→ **Dataset records**
☆ ☆ ☆ ☆ ☆
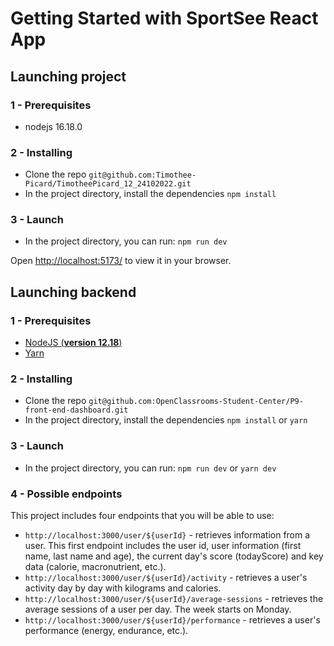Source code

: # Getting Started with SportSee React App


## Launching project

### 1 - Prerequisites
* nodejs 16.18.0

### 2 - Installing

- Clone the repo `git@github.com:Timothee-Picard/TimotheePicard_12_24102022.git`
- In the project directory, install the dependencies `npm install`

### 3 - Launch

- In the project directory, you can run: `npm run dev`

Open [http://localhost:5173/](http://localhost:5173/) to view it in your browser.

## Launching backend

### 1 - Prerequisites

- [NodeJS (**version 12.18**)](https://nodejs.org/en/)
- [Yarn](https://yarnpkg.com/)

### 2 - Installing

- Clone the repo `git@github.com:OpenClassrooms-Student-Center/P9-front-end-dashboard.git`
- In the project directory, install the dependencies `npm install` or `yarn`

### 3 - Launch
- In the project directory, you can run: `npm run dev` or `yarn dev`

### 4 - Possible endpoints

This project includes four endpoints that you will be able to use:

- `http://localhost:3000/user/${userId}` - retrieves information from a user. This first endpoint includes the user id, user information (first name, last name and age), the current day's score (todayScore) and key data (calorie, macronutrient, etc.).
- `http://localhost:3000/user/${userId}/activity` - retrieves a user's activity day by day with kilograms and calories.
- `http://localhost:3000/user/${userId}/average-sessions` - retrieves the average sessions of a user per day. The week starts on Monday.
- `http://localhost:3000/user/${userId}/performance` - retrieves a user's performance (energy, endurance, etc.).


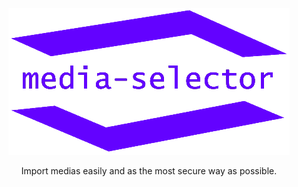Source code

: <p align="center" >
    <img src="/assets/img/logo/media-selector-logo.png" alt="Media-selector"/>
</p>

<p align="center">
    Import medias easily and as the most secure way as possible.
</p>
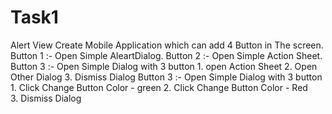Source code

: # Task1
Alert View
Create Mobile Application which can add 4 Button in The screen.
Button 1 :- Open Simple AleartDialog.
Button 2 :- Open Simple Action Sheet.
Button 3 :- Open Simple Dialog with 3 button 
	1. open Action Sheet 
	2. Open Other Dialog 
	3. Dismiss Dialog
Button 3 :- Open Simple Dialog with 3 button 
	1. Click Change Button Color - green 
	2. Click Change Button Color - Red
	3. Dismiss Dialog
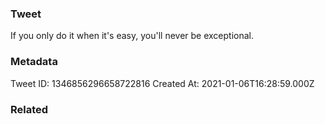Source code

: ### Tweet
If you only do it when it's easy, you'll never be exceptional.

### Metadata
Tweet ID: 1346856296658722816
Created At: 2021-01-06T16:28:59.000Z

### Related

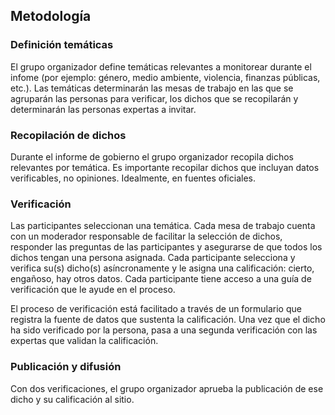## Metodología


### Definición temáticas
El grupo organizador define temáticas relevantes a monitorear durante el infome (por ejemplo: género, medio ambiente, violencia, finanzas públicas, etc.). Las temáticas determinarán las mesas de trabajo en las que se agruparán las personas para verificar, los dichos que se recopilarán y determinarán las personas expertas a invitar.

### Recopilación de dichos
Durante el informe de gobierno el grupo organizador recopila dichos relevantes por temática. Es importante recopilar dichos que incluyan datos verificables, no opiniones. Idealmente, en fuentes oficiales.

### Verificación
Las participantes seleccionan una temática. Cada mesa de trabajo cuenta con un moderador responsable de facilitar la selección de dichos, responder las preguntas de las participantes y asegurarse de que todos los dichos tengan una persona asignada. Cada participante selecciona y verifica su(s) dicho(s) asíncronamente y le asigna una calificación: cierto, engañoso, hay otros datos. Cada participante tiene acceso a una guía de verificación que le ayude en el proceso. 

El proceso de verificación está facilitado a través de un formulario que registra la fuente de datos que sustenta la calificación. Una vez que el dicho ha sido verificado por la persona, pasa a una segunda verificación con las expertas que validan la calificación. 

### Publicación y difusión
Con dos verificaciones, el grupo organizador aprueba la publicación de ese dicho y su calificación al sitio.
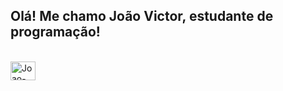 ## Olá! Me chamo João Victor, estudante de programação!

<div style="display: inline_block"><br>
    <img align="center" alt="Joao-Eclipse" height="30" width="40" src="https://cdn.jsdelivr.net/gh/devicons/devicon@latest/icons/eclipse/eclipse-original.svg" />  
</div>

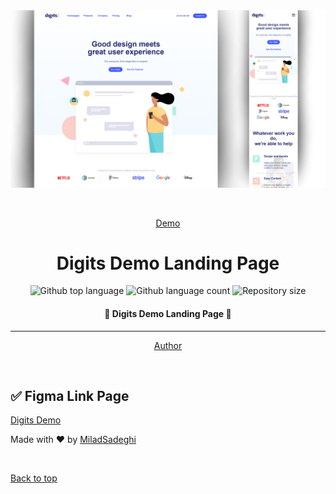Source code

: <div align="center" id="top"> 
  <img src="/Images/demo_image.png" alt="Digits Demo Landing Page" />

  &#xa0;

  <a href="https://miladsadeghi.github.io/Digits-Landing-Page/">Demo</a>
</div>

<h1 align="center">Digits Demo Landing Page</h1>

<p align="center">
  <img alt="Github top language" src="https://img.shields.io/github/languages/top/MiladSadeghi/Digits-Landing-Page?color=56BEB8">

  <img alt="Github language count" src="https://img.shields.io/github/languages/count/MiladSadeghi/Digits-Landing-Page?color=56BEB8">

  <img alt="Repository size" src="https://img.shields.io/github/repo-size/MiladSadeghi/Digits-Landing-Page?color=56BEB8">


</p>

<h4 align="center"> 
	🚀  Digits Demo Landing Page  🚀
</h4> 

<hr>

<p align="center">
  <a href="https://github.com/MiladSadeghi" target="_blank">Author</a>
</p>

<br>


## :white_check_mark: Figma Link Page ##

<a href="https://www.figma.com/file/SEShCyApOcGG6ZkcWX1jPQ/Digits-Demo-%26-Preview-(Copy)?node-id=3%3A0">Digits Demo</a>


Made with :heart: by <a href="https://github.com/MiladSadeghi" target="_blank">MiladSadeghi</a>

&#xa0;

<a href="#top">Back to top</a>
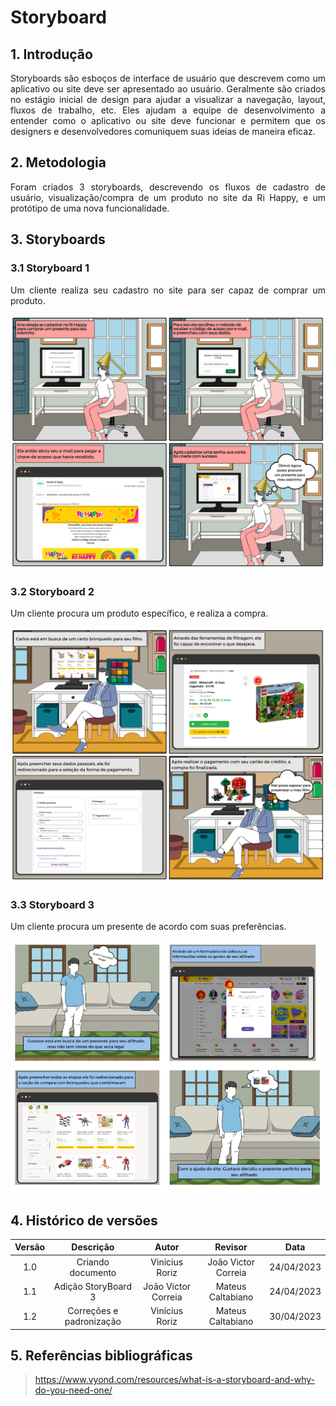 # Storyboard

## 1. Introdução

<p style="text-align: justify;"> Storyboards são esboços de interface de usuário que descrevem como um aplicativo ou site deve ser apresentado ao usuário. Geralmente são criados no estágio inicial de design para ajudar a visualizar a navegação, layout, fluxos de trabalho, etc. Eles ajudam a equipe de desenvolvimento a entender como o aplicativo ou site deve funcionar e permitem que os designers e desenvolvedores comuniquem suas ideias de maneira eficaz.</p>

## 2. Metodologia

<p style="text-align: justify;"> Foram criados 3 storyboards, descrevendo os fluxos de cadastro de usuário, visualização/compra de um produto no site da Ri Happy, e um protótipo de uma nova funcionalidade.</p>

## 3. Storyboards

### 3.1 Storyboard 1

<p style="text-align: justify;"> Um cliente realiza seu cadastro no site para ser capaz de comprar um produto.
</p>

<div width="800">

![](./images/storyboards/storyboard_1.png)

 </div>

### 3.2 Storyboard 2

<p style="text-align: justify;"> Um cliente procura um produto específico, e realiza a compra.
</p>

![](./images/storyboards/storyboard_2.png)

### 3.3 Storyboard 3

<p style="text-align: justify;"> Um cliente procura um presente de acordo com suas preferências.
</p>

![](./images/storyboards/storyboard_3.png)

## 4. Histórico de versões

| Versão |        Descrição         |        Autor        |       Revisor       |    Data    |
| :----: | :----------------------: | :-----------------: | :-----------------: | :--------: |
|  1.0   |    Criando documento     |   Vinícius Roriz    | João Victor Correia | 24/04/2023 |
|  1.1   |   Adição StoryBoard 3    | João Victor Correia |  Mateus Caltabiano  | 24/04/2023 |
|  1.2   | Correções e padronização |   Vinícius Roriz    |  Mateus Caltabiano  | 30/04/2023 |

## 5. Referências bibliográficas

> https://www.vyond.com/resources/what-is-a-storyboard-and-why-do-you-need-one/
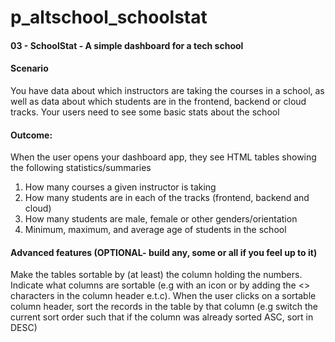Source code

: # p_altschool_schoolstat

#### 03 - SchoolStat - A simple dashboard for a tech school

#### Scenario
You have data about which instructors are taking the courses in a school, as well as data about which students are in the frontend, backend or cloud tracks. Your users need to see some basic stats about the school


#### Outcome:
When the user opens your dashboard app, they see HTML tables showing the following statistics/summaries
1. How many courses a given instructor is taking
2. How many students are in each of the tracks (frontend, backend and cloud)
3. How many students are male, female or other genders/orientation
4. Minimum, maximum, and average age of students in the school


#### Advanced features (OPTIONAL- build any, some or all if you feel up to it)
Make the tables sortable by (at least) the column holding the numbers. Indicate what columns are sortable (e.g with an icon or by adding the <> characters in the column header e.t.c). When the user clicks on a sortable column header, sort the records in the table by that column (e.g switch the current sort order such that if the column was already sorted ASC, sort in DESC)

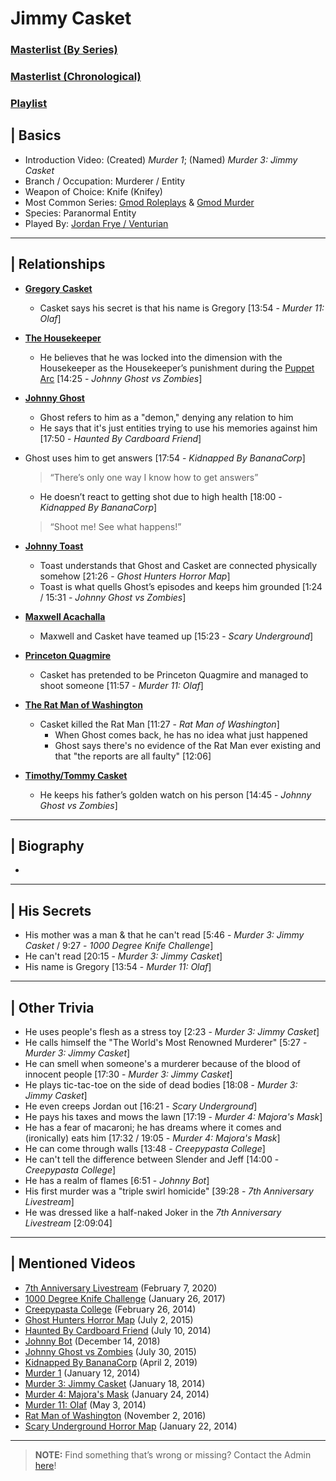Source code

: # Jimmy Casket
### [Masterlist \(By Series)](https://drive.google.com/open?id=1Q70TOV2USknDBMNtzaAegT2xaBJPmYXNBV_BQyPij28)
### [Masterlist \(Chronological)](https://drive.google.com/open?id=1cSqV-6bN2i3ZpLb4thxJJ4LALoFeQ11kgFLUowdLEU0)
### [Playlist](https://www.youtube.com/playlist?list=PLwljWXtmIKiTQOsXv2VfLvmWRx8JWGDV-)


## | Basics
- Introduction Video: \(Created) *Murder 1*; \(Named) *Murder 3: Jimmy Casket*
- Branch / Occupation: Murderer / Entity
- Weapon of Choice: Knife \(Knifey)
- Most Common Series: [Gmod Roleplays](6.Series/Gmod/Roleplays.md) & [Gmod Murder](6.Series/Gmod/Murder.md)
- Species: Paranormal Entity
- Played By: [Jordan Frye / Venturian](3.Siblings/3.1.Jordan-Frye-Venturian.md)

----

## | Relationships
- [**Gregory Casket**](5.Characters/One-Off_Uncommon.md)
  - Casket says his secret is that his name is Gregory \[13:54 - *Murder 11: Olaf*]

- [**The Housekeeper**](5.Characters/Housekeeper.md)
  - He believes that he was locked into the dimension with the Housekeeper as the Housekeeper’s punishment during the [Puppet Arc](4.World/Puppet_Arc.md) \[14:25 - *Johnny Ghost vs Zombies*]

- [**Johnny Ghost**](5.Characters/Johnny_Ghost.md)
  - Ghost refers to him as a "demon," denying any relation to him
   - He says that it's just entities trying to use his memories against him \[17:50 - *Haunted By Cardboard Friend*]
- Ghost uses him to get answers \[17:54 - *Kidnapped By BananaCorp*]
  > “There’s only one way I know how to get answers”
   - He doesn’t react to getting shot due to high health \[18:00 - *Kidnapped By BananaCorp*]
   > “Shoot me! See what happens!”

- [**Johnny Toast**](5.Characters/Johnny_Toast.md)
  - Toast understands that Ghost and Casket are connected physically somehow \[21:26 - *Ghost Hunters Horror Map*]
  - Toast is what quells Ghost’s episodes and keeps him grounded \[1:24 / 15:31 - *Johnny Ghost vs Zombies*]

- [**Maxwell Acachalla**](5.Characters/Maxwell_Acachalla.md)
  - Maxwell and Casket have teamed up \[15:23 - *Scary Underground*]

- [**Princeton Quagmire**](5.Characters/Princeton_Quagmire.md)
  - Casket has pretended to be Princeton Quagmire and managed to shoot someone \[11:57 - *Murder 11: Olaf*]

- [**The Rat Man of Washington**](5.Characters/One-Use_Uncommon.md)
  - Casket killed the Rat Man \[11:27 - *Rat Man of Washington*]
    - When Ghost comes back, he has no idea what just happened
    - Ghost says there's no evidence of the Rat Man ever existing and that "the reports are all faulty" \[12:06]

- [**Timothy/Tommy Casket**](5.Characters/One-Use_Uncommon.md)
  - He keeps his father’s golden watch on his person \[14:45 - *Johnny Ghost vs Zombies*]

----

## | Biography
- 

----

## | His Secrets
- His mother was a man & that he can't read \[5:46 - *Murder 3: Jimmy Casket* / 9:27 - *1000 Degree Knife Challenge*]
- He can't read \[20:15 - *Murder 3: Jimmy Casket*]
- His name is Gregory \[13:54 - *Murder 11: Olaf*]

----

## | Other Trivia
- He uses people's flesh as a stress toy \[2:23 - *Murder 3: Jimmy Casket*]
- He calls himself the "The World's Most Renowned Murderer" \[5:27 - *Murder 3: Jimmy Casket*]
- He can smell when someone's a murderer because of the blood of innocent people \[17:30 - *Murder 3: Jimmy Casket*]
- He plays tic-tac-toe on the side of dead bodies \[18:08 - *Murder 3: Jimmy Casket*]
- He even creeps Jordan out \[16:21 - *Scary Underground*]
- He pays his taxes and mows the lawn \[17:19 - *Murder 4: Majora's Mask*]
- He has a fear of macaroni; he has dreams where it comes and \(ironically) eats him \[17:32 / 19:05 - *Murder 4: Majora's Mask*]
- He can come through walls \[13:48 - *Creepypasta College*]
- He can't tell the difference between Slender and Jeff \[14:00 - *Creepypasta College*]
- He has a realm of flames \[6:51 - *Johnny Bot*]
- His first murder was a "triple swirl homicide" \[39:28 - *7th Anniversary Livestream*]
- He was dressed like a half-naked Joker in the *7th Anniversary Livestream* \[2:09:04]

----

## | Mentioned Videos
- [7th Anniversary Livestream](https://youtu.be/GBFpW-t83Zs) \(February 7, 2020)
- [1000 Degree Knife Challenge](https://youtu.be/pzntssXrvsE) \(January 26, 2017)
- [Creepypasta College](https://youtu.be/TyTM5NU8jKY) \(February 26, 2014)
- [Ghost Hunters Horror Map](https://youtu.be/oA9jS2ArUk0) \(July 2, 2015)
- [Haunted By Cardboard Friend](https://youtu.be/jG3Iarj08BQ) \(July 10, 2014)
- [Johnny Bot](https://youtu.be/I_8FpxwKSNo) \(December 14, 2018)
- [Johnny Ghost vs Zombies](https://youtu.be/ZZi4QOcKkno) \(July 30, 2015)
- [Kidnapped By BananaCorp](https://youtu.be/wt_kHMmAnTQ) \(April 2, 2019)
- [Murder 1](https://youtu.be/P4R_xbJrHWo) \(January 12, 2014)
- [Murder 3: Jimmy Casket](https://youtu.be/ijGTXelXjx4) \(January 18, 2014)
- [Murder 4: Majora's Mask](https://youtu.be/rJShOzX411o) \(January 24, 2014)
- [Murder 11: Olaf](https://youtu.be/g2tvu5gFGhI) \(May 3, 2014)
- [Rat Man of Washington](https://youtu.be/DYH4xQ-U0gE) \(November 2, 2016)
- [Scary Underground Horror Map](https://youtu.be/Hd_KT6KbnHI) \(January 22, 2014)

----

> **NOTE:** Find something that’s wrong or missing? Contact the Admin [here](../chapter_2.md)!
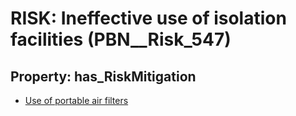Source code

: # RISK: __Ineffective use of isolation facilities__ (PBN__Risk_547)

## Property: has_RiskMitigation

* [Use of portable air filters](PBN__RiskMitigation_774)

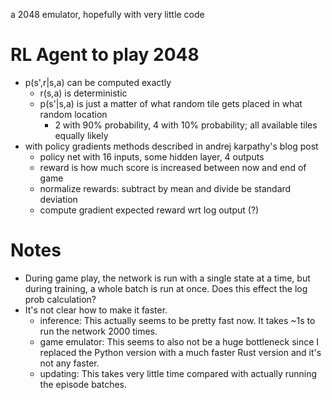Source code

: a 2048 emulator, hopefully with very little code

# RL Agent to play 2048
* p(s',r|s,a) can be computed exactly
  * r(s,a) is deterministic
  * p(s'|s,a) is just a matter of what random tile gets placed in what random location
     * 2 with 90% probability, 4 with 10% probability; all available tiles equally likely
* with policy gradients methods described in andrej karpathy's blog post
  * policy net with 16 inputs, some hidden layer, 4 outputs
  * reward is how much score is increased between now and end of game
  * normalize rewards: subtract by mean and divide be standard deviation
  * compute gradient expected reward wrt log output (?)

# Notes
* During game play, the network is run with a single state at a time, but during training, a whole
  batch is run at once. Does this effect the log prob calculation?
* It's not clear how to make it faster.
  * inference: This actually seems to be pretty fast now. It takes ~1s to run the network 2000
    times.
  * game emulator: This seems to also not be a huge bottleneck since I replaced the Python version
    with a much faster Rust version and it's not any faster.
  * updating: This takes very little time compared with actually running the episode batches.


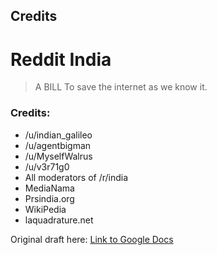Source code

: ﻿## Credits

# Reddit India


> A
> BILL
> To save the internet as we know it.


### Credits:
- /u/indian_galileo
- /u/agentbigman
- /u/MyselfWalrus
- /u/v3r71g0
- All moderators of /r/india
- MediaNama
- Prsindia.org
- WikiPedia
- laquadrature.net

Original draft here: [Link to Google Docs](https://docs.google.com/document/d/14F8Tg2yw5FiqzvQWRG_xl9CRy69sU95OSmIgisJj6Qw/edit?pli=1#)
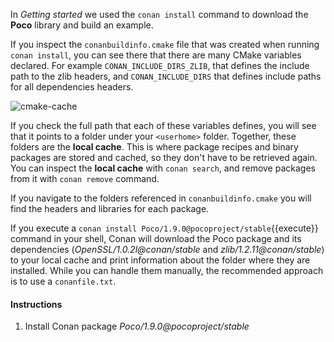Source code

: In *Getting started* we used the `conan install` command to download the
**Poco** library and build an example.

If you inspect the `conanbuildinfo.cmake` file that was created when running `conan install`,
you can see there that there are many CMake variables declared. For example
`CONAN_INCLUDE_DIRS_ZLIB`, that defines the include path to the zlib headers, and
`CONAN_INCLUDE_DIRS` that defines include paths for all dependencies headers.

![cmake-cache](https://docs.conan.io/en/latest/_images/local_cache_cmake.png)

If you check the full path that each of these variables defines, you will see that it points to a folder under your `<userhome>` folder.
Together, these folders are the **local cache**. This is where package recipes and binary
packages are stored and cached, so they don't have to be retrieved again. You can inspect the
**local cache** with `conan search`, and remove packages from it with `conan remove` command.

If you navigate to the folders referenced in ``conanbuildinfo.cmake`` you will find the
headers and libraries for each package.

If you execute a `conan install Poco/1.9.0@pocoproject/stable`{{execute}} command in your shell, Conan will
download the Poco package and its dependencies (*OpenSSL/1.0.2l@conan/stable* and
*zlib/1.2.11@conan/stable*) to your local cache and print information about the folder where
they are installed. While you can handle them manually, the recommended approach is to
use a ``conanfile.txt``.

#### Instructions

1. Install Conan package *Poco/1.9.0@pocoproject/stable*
☆ ☆ ☆ ☆ ☆
→ **Task statement**
Copy exactly the lines of the listing above between the one holding "Correções e padronização" and the one holding "2. How many", inclusive; omit all pictures.

→ **Result**
|  1.2   | Correções e padronização |   Vinícius Roriz    |  Mateus Caltabiano  | 30/04/2023 |

## 5. Referências bibliográficas

> https://www.vyond.com/resources/what-is-a-storyboard-and-why-do-you-need-one/
Source code

: # p_altschool_schoolstat

#### 03 - SchoolStat - A simple dashboard for a tech school

#### Scenario
You have data about which instructors are taking the courses in a school, as well as data about which students are in the frontend, backend or cloud tracks. Your users need to see some basic stats about the school


#### Outcome:
When the user opens your dashboard app, they see HTML tables showing the following statistics/summaries
1. How many courses a given instructor is taking
2. How many students are in each of the tracks (frontend, backend and cloud)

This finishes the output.